England: Vols. I–IV. 1876–79.

Lorton Vale

Yew-Trees

By William Wordsworth (1770–1850)

THERE is a yew-tree, pride of Lorton Vale,

Which to this day stands single, in the midst

Of its own darkness, as it stood of yore:

Not loath to furnish weapons for the bands

Of Umfraville or Percy ere they marched

To Scotland’s heaths; or those that crossed the sea

And drew their sounding bows at Azincour,

Perhaps at earlier Crecy, or Poictiers.

Of vast circumference and gloom profound

This solitary tree! a living thing

Produced too slowly ever to decay;

Of form and aspect too magnificent

To be destroyed.

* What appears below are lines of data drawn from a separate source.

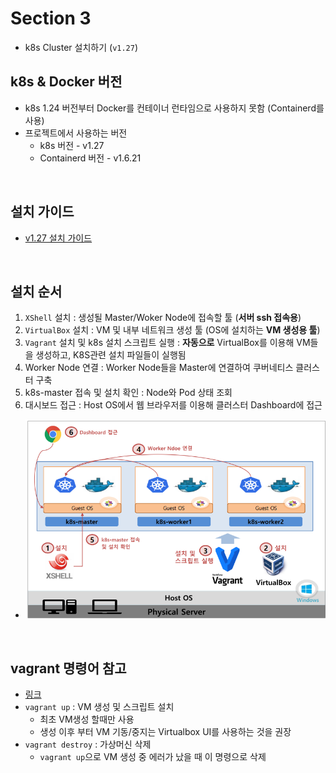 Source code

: # Section 3
* k8s Cluster 설치하기 (`v1.27`)

## k8s & Docker 버전
* k8s 1.24 버전부터 Docker를 컨테이너 런타임으로 사용하지 못함 (Containerd를 사용)
* 프로젝트에서 사용하는 버전
  * k8s 버전 - v1.27
  * Containerd 버전 - v1.6.21

<br>

## 설치 가이드
* [v1.27 설치 가이드](https://kubetm.github.io/k8s/02-beginner/cluster-install-case6/)

<br>

## 설치 순서
1. `XShell` 설치 : 생성될 Master/Woker Node에 접속할 툴 (**서버 ssh 접속용**)
2. `VirtualBox` 설치 : VM 및 내부 네트워크 생성 툴 (OS에 설치하는 **VM 생성용 툴**)
3. `Vagrant` 설치 및 k8s 설치 스크립트 실행 : **자동으로** VirtualBox를 이용해 VM들을 생성하고, K8S관련 설치 파일들이 실행됨
4. Worker Node 연결 : Worker Node들을 Master에 연결하여 쿠버네티스 클러스터 구축
5. k8s-master 접속 및 설치 확인 : Node와 Pod 상태 조회
6. 대시보드 접근 : Host OS에서 웹 브라우저를 이용해 클러스터 Dashboard에 접근
* ![](2024-10-11-01-49-45.png)

<br>

## vagrant 명령어 참고
* [링크](https://kubetm.github.io/k8s/02-beginner/cluster-install-case6/#3-vagrant-%EC%84%A4%EC%B9%98-%EB%B0%8F-k8s-%EC%84%A4%EC%B9%98-%EC%8A%A4%ED%81%AC%EB%A6%BD%ED%8A%B8-%EC%8B%A4%ED%96%89)
* `vagrant up` : VM 생성 및 스크립트 설치
  * 최초 VM생성 할때만 사용
  * 생성 이후 부터 VM 기동/중지는 Virtualbox UI를 사용하는 것을 권장
* `vagrant destroy` : 가상머신 삭제
  * `vagrant up`으로 VM 생성 중 에러가 났을 때 이 명령으로 삭제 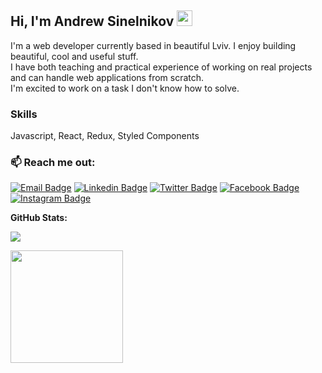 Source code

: ## Hi, I'm Andrew Sinelnikov <img src="https://media.giphy.com/media/hvRJCLFzcasrR4ia7z/giphy.gif" width="25px">

I'm a web developer currently based in beautiful Lviv. I enjoy building beautiful, cool and useful stuff. <br /> 
I have both teaching and practical experience of working on real projects and can handle web applications from scratch. <br />
I'm excited to work on a task I don't know how to solve.

### Skills
Javascript, React, Redux, Styled Components

### 📫 Reach me out:
<!--[![Website Badge](https://img.shields.io/badge/Website-3b5998?style=flat-square&logo=google-chrome&logoColor=white)](https://gkassym.netlify.app)-->
[![Email Badge](https://img.shields.io/badge/Gmail-D14836?style=flat-square&logo=gmail&logoColor=white)](mailto:ansinelnikov@gmail.com)
[![Linkedin Badge](https://img.shields.io/badge/-LinkedIn-0e76a8?style=flat-square&logo=Linkedin&logoColor=white)](https://www.linkedin.com/in/andrew-sinelnikov-74683b186)
[![Twitter Badge](https://img.shields.io/badge/-Twitter-00acee?style=flat-square&logo=Twitter&logoColor=white)](https://twitter.com/Andrew79361148)
[![Facebook Badge](https://img.shields.io/badge/Facebook-1877F2?style=flat-square&logo=facebook&logoColor=white)](https://facebook.com/andrew.sinelnikov)
[![Instagram Badge](https://img.shields.io/badge/-Instagram-e4405f?style=flat-square&logo=Instagram&logoColor=white)](https://www.instagram.com/andrewsinelnikov)

**GitHub Stats:**<br/>

![](https://visitor-badge.glitch.me/badge?page_id=andrewsinelnikov.andrewsinelnikov)
<p>
<!--  <img height="180em" src="https://github-readme-stats.vercel.app/api?username=andrewsinelnikov&show_icons=true&hide_border=true&&count_private=true&include_all_commits=true" />-->
  <img height="180em" src="https://github-readme-stats.vercel.app/api/top-langs/?username=andrewsinelnikov&exclude_repo=KNN-Image-Classification&show_icons=true&hide_border=true&layout=compact&langs_count=8"/>
</p>


<!--
**andrewsinelnikov/andrewsinelnikov** is a ✨ _special_ ✨ repository because its `README.md` (this file) appears on your GitHub profile.

Here are some ideas to get you started:

- 🔭 I’m currently working on ...
- 🌱 I’m currently learning ...
- 👯 I’m looking to collaborate on ...
- 🤔 I’m looking for help with ...
- 💬 Ask me about ...
- 📫 How to reach me: ...
- 😄 Pronouns: ...
- ⚡ Fun fact: ...
-->
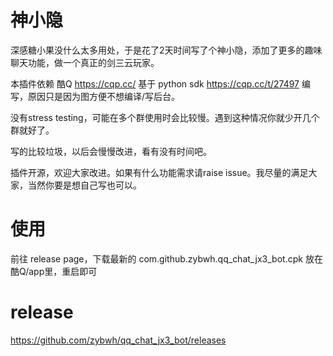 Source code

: # 神小隐
深感糖小果没什么太多用处，于是花了2天时间写了个神小隐，添加了更多的趣味聊天功能，做一个真正的剑三云玩家。

本插件依赖 酷Q https://cqp.cc/ 基于 python sdk https://cqp.cc/t/27497 编写，原因只是因为图方便不想编译/写后台。

没有stress testing，可能在多个群使用时会比较慢。遇到这种情况你就少开几个群就好了。

写的比较垃圾，以后会慢慢改进，看有没有时间吧。

插件开源，欢迎大家改进。如果有什么功能需求请raise issue。我尽量的满足大家，当然你要是想自己写也可以。

# 使用
前往 release page，下载最新的 com.github.zybwh.qq_chat_jx3_bot.cpk 放在酷Q/app里，重启即可

# release
https://github.com/zybwh/qq_chat_jx3_bot/releases
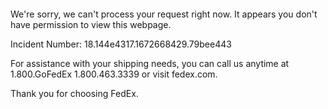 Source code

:  	


 	

We're sorry, we can't process your request right now. It appears you don't have permission to view this webpage.


Incident Number: 18.144e4317.1672668429.79bee443





For assistance with your shipping needs, you can call us anytime at 1.800.GoFedEx 1.800.463.3339 or visit fedex.com.




Thank you for choosing FedEx. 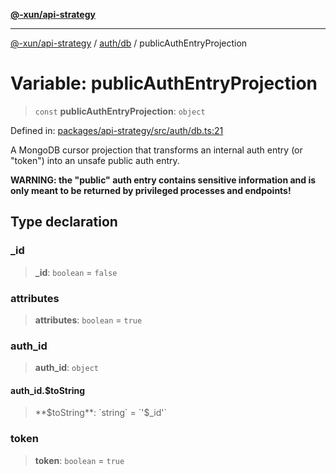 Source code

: [**@-xun/api-strategy**](../../../README.md)

***

[@-xun/api-strategy](../../../README.md) / [auth/db](../README.md) / publicAuthEntryProjection

# Variable: publicAuthEntryProjection

> `const` **publicAuthEntryProjection**: `object`

Defined in: [packages/api-strategy/src/auth/db.ts:21](https://github.com/Xunnamius/api-utils/blob/ee7740d17f3fcf19933c048d9a79c5c0520267a8/packages/api-strategy/src/auth/db.ts#L21)

A MongoDB cursor projection that transforms an internal auth entry (or
"token") into an unsafe public auth entry.

**WARNING: the "public" auth entry contains sensitive information and is only
meant to be returned by privileged processes and endpoints!**

## Type declaration

### \_id

> **\_id**: `boolean` = `false`

### attributes

> **attributes**: `boolean` = `true`

### auth\_id

> **auth\_id**: `object`

#### auth\_id.$toString

> **$toString**: `string` = `'$_id'`

### token

> **token**: `boolean` = `true`
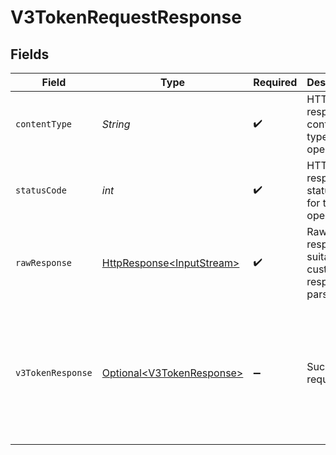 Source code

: # V3TokenRequestResponse


## Fields

| Field                                                                                                                           | Type                                                                                                                            | Required                                                                                                                        | Description                                                                                                                     | Example                                                                                                                         |
| ------------------------------------------------------------------------------------------------------------------------------- | ------------------------------------------------------------------------------------------------------------------------------- | ------------------------------------------------------------------------------------------------------------------------------- | ------------------------------------------------------------------------------------------------------------------------------- | ------------------------------------------------------------------------------------------------------------------------------- |
| `contentType`                                                                                                                   | *String*                                                                                                                        | :heavy_check_mark:                                                                                                              | HTTP response content type for this operation                                                                                   |                                                                                                                                 |
| `statusCode`                                                                                                                    | *int*                                                                                                                           | :heavy_check_mark:                                                                                                              | HTTP response status code for this operation                                                                                    |                                                                                                                                 |
| `rawResponse`                                                                                                                   | [HttpResponse\<InputStream>](https://docs.oracle.com/en/java/javase/11/docs/api/java.net.http/java/net/http/HttpResponse.html)  | :heavy_check_mark:                                                                                                              | Raw HTTP response; suitable for custom response parsing                                                                         |                                                                                                                                 |
| `v3TokenResponse`                                                                                                               | [Optional\<V3TokenResponse>](../../models/components/V3TokenResponse.md)                                                        | :heavy_minus_sign:                                                                                                              | Successful request.                                                                                                             | {<br/>"access_token": "eyJ...",<br/>"refresh_token": "eyJ...",<br/>"refresh_expires_in": 3600,<br/>"token_type": "Bearer",<br/>"expires_in": 3600<br/>} |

But worthier still of note

Are those fraternal four of Borrowdale,

Joined in one solemn and capacious grove;

Huge trunks! and each particular trunk a growth

Of intertwisted fibres serpentine

Up-coiling, and inveterately convolved;

Nor uninformed with fantasy, and looks

That threaten the profane;—a pillared shade,

Upon whose grassless floor of red-brown hue,

By sheddings from the pining umbrage tinged

Perennially,—beneath whose sable roof

Of boughs, as if for festal purpose, decked

With unrejoicing berries, ghostly shapes

May meet at noontide,—Fear and trembling Hope,

Silence and Foresight; Death the skeleton

And Time the shadow,—there to celebrate,

As in a natural temple scattered o’er

With altars undisturbed of mossy stone,

United worship; or in mute repose

To lie, and listen to the mountain flood

Murmuring from Glaramara’s inmost caves.